Please copy exactly the part of the records below that opens with the line containing "- sediment supply （沉积物补给）" and closes with the line containing "- Create rooms without purpose", leaving out any pictures.

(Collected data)
Content starts

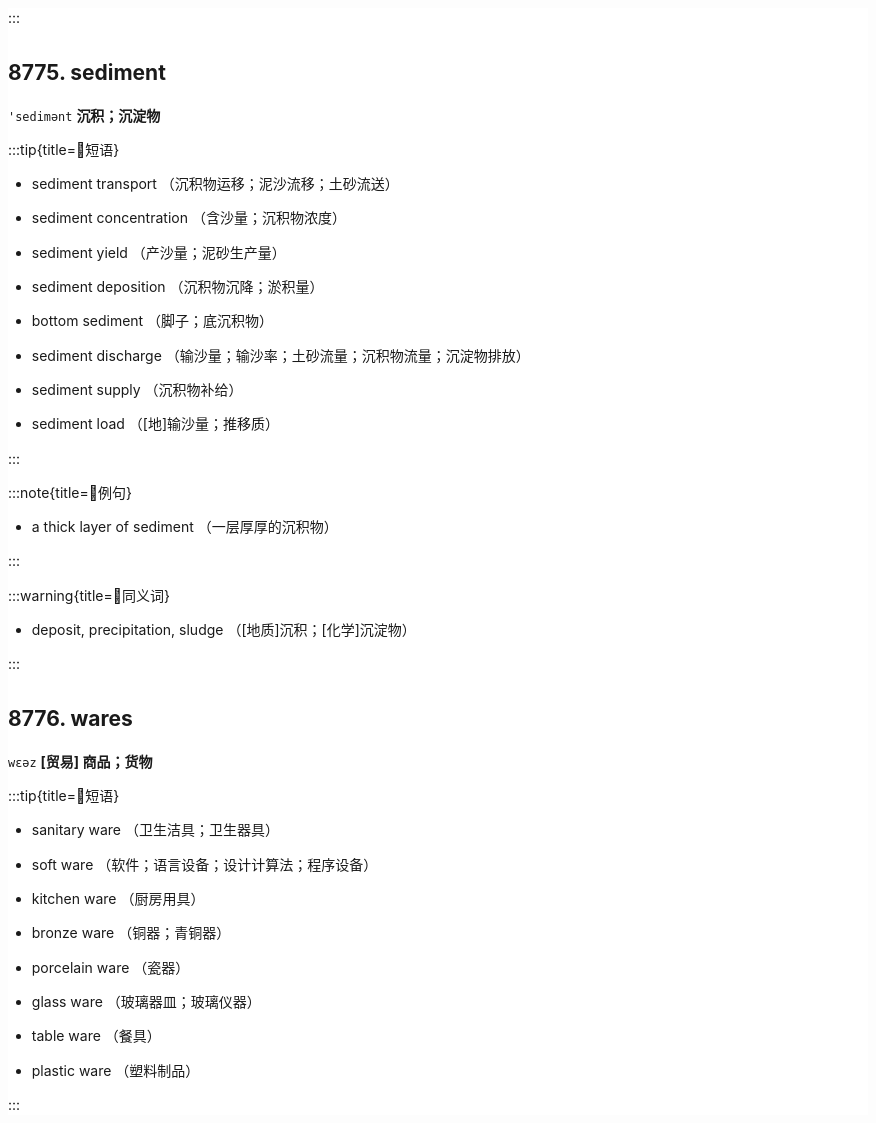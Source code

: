 :::


## 8775. sediment

`'sedimənt`  **沉积；沉淀物**

:::tip{title=🤩短语}

- sediment transport （沉积物运移；泥沙流移；土砂流送）

- sediment concentration （含沙量；沉积物浓度）

- sediment yield （产沙量；泥砂生产量）

- sediment deposition （沉积物沉降；淤积量）

- bottom sediment （脚子；底沉积物）

- sediment discharge （输沙量；输沙率；土砂流量；沉积物流量；沉淀物排放）

- sediment supply （沉积物补给）

- sediment load （[地]输沙量；推移质）

:::

:::note{title=🎤例句}

- a thick layer of sediment （一层厚厚的沉积物）

:::

:::warning{title=🤔同义词}

- deposit, precipitation, sludge （[地质]沉积；[化学]沉淀物）

:::


## 8776. wares

`wɛəz`  **[贸易] 商品；货物**

:::tip{title=🤩短语}

- sanitary ware （卫生洁具；卫生器具）

- soft ware （软件；语言设备；设计计算法；程序设备）

- kitchen ware （厨房用具）

- bronze ware （铜器；青铜器）

- porcelain ware （瓷器）

- glass ware （玻璃器皿；玻璃仪器）

- table ware （餐具）

- plastic ware （塑料制品）

:::
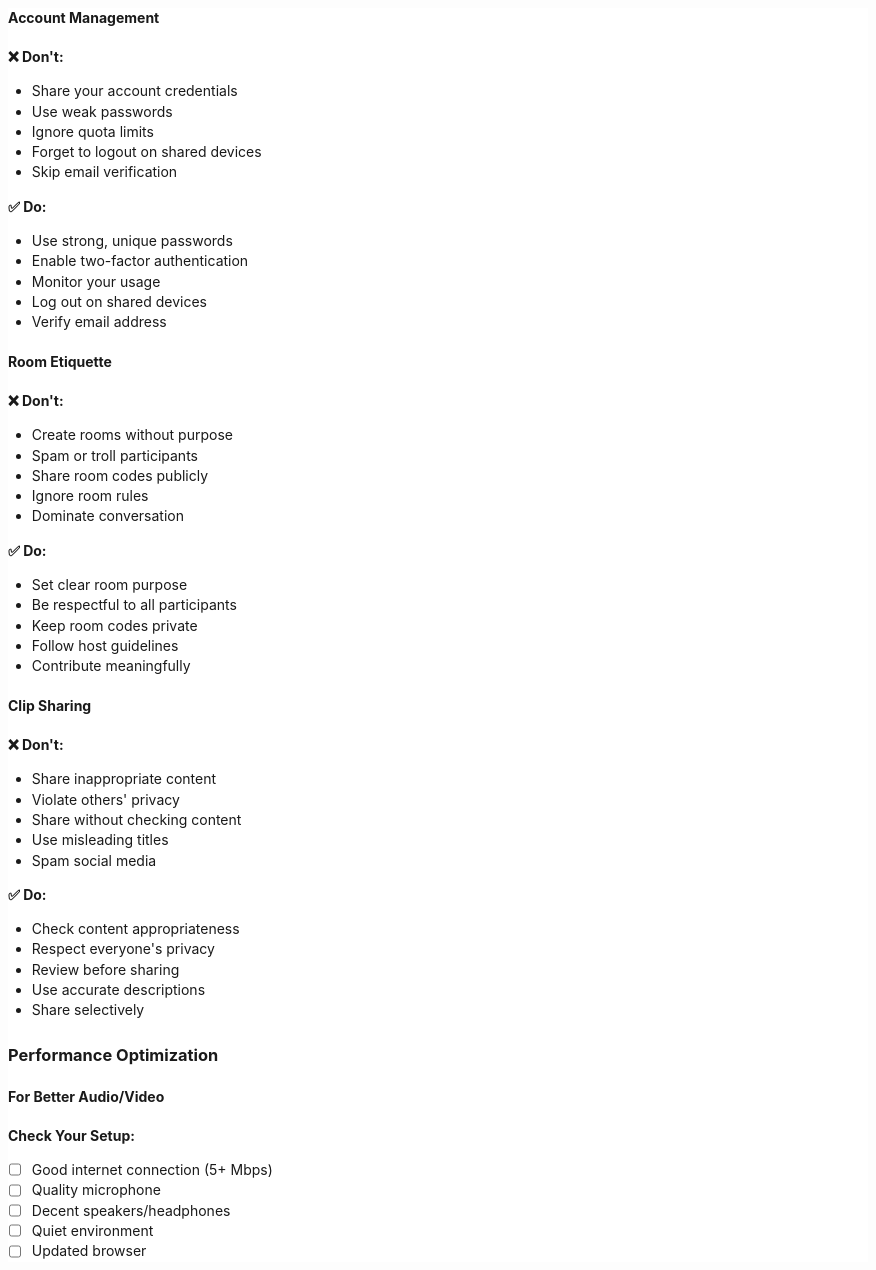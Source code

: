 #### Account Management

**❌ Don't:**
- Share your account credentials
- Use weak passwords
- Ignore quota limits
- Forget to logout on shared devices
- Skip email verification

**✅ Do:**
- Use strong, unique passwords
- Enable two-factor authentication
- Monitor your usage
- Log out on shared devices
- Verify email address

#### Room Etiquette

**❌ Don't:**
- Create rooms without purpose
- Spam or troll participants
- Share room codes publicly
- Ignore room rules
- Dominate conversation

**✅ Do:**
- Set clear room purpose
- Be respectful to all participants
- Keep room codes private
- Follow host guidelines
- Contribute meaningfully

#### Clip Sharing

**❌ Don't:**
- Share inappropriate content
- Violate others' privacy
- Share without checking content
- Use misleading titles
- Spam social media

**✅ Do:**
- Check content appropriateness
- Respect everyone's privacy
- Review before sharing
- Use accurate descriptions
- Share selectively

### Performance Optimization

#### For Better Audio/Video

**Check Your Setup:**
- [ ] Good internet connection (5+ Mbps)
- [ ] Quality microphone
- [ ] Decent speakers/headphones
- [ ] Quiet environment
- [ ] Updated browser

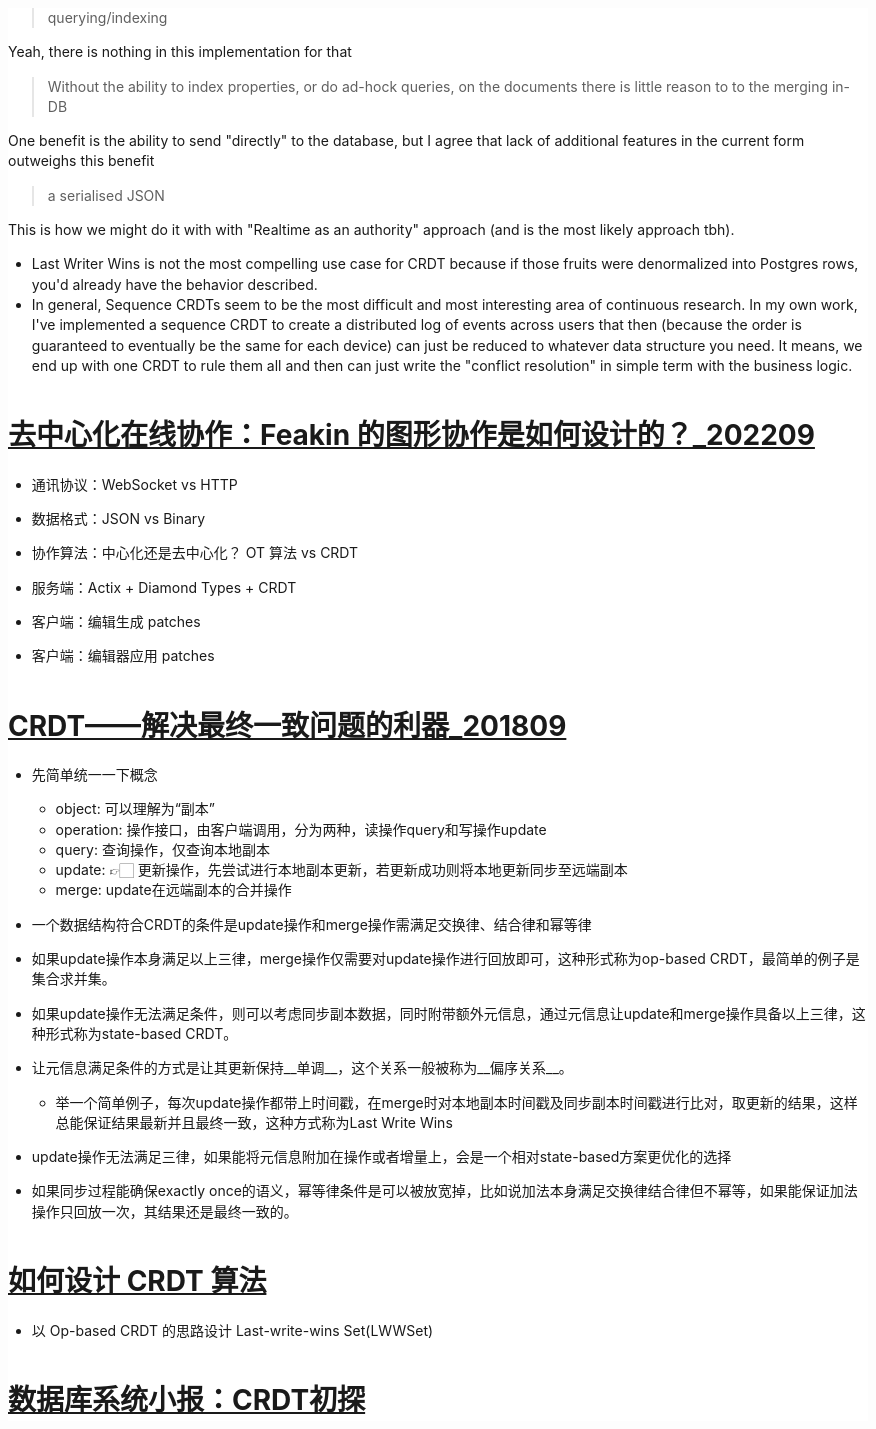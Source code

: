 > querying/indexing

Yeah, there is nothing in this implementation for that

> Without the ability to index properties, or do ad-hock queries, on the documents there is little reason to to the merging in-DB

One benefit is the ability to send "directly" to the database, but I agree that lack of additional features in the current form outweighs this benefit

> a serialised JSON

This is how we might do it with with "Realtime as an authority" approach (and is the most likely approach tbh).

- Last Writer Wins is not the most compelling use case for CRDT because if those fruits were denormalized into Postgres rows, you'd already have the behavior described. 
- In general, Sequence CRDTs seem to be the most difficult and most interesting area of continuous research. In my own work, I've implemented a sequence CRDT to create a distributed log of events across users that then (because the order is guaranteed to eventually be the same for each device) can just be reduced to whatever data structure you need. It means, we end up with one CRDT to rule them all and then can just write the "conflict resolution" in simple term with the business logic.
# [去中心化在线协作：Feakin 的图形协作是如何设计的？_202209](https://www.phodal.com/blog/collaboration-with-crdt/)
- 通讯协议：WebSocket vs HTTP
- 数据格式：JSON vs Binary
- 协作算法：中心化还是去中心化？ OT 算法 vs CRDT

- 服务端：Actix + Diamond Types + CRDT
- 客户端：编辑生成 patches
- 客户端：编辑器应用 patches
# [CRDT——解决最终一致问题的利器_201809](https://juejin.cn/post/6844903672032264199)
- 先简单统一一下概念
  - object: 可以理解为“副本”
  - operation: 操作接口，由客户端调用，分为两种，读操作query和写操作update
  - query: 查询操作，仅查询本地副本
  - update: 👉🏻 更新操作，先尝试进行本地副本更新，若更新成功则将本地更新同步至远端副本
  - merge: update在远端副本的合并操作

- 一个数据结构符合CRDT的条件是update操作和merge操作需满足交换律、结合律和幂等律
- 如果update操作本身满足以上三律，merge操作仅需要对update操作进行回放即可，这种形式称为op-based CRDT，最简单的例子是集合求并集。
- 如果update操作无法满足条件，则可以考虑同步副本数据，同时附带额外元信息，通过元信息让update和merge操作具备以上三律，这种形式称为state-based CRDT。
- 让元信息满足条件的方式是让其更新保持__单调__，这个关系一般被称为__偏序关系__。
  - 举一个简单例子，每次update操作都带上时间戳，在merge时对本地副本时间戳及同步副本时间戳进行比对，取更新的结果，这样总能保证结果最新并且最终一致，这种方式称为Last Write Wins
- update操作无法满足三律，如果能将元信息附加在操作或者增量上，会是一个相对state-based方案更优化的选择
- 如果同步过程能确保exactly once的语义，幂等律条件是可以被放宽掉，比如说加法本身满足交换律结合律但不幂等，如果能保证加法操作只回放一次，其结果还是最终一致的。
# [如何设计 CRDT 算法](https://www.zxch3n.com/crdt-intro/design-crdt/)
- 以 Op-based CRDT 的思路设计 Last-write-wins Set(LWWSet)
# [数据库系统小报：CRDT初探](https://zhuanlan.zhihu.com/p/510797688)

Content ends

-- Written answer --
- sediment supply （沉积物补给）

- sediment load （[地]输沙量；推移质）

:::

:::note{title=🎤例句}

- a thick layer of sediment （一层厚厚的沉积物）

:::

:::warning{title=🤔同义词}

- deposit, precipitation, sludge （[地质]沉积；[化学]沉淀物）

:::


## 8776. wares

`wɛəz`  **[贸易] 商品；货物**

:::tip{title=🤩短语}

- sanitary ware （卫生洁具；卫生器具）

- soft ware （软件；语言设备；设计计算法；程序设备）

- kitchen ware （厨房用具）

- bronze ware （铜器；青铜器）

- porcelain ware （瓷器）

- glass ware （玻璃器皿；玻璃仪器）

- table ware （餐具）

- plastic ware （塑料制品）

:::
Source code

: #### Account Management

**❌ Don't:**
- Share your account credentials
- Use weak passwords
- Ignore quota limits
- Forget to logout on shared devices
- Skip email verification

**✅ Do:**
- Use strong, unique passwords
- Enable two-factor authentication
- Monitor your usage
- Log out on shared devices
- Verify email address

#### Room Etiquette

**❌ Don't:**
- Create rooms without purpose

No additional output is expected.